We built it. The system now maintains an entire human limb for more than 24 hours with no detectable injury.
The technology is moving into another application: transplantation of limbs from deceased donors. A VCA transplant team is now working with our system, with the first transplant planned for 2026.
Gene Therapy Delivery to the Kidney
A gene therapy company developing AAV vectors for kidney disease had conducted preclinical studies in mice showing no obvious injury. They came to us to evaluate safety before moving toward clinical trials.
The problem was that mice are poor predictors of human AAV response. Their vasculature is too different, and immune responses not comparable. We designed a delivery protocol that could be replicated clinically: a single pass of the vector across the renal vasculature, followed by 24 hours of perfusion monitoring.
The result was unexpected. The treated kidney developed visible cortex necrosis and calyceal clot formation. The control kidney showed no injury. This was not visible in mice. It would have been visible in patients.
The company now had critical information: at this dose, their vector causes acute renal injury via this delivery route. They could adjust dose, modify delivery, or reformulate before reaching the clinic.
Lipid Nanoparticle Safety for Gene Editing
A company developing lipid nanoparticle therapeutics for liver-targeted gene editing needed comprehensive safety evaluation beyond what conventional models could provide.
We ran 30-hour perfusions comparing their LNP formulation against controls, monitoring haemodynamics, metabolic function, liver enzymes, and inflammatory responses across 17 mediators. The extended timeframe allowed us to distinguish immediate treatment effects from delayed responses, and therapy-specific changes from perfusion duration effects.
The company received a complete safety profile: which parameters changed, when, by how much, and whether changes were transient or sustained. Data to support their regulatory submissions and inform clinical development.

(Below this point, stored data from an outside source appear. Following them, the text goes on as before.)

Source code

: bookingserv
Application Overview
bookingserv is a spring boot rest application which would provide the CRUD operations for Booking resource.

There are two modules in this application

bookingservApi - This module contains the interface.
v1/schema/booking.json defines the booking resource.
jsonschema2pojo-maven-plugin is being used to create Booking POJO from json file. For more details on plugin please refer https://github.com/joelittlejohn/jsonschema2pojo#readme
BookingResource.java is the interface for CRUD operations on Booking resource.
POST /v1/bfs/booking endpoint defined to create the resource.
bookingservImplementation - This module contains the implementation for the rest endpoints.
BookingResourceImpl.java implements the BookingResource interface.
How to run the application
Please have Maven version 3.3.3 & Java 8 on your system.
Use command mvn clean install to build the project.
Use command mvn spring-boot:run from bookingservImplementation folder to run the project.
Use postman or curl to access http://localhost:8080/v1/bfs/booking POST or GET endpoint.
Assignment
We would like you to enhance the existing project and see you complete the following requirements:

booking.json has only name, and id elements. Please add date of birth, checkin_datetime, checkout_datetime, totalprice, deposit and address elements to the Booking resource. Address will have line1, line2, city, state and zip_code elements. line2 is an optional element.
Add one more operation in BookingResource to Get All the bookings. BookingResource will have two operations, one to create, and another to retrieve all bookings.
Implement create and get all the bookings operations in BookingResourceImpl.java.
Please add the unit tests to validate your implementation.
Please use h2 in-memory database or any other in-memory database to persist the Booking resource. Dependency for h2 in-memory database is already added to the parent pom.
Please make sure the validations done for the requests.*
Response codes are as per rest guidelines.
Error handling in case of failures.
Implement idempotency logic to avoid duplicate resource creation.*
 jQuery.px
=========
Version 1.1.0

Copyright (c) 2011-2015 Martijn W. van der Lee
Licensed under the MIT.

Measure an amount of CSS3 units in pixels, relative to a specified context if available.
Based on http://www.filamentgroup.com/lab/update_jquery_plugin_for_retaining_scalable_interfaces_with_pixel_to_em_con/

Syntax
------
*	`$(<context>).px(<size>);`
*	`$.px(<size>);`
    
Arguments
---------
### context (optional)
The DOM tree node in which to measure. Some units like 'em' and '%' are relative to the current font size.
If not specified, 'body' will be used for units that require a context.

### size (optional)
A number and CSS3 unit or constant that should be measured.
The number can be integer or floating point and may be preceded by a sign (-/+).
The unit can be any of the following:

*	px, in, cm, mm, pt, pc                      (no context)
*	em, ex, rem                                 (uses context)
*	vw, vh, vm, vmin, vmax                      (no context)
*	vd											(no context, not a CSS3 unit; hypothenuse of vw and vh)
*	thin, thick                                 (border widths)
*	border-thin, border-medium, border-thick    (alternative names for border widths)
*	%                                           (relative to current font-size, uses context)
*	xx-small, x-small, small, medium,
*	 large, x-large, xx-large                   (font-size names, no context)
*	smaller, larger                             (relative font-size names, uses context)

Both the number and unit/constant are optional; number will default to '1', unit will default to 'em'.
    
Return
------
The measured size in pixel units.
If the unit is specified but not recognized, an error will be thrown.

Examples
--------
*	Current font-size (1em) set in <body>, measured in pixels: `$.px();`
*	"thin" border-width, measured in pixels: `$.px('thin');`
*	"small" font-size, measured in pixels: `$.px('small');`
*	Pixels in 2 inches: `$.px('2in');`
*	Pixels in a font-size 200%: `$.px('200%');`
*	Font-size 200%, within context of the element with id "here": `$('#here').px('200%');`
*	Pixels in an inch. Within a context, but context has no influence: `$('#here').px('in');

Liver Safety of a Novel Anti-Cancer Compound
A biotech company isolated a PKC activator from a tropical plant with potent anti-tumour activity. They wanted to use it for hepatic malignancies, but needed to understand how the liver would respond to direct injection.
We evaluated three doses against vehicle control over 24-hour perfusions in our LIVING-LIVER system. The study revealed something important: the drug's effects remained localised to the injection site, while the vehicle formulation caused diffuse injury throughout all lobes. This distinction, invisible in conventional testing, indicated the drug itself was not the problem. The formulation was.
The liver maintained global metabolic function throughout, with complete drug clearance by 6 hours at lower doses. The company now has safety data to guide reformulation and identify therapeutic windows for clinical development.
Extracellular Vesicle Biodistribution in the Kidney
A regenerative medicine company developing therapeutic extracellular vesicles needed to know where their EVs travel to when delivered to a kidney, and whether they cause harm.
We perfused kidneys with fluorescently labelled EVs and tracked their distribution. Histological analysis indicated EV deposits within glomeruli, inside vessel walls, and in intracellular spaces. Critically, we found no adverse effects: no biochemical derangement, no change in metabolic performance or difference in haemodynamics between treated and control kidneys.
This was the first time the company had observed exactly where their therapy localises in a functioning organ. They also had confirmation of safety across every measured parameter.
These are just examples. Most of what we solve remains confidential, reaching patients under our partners' names.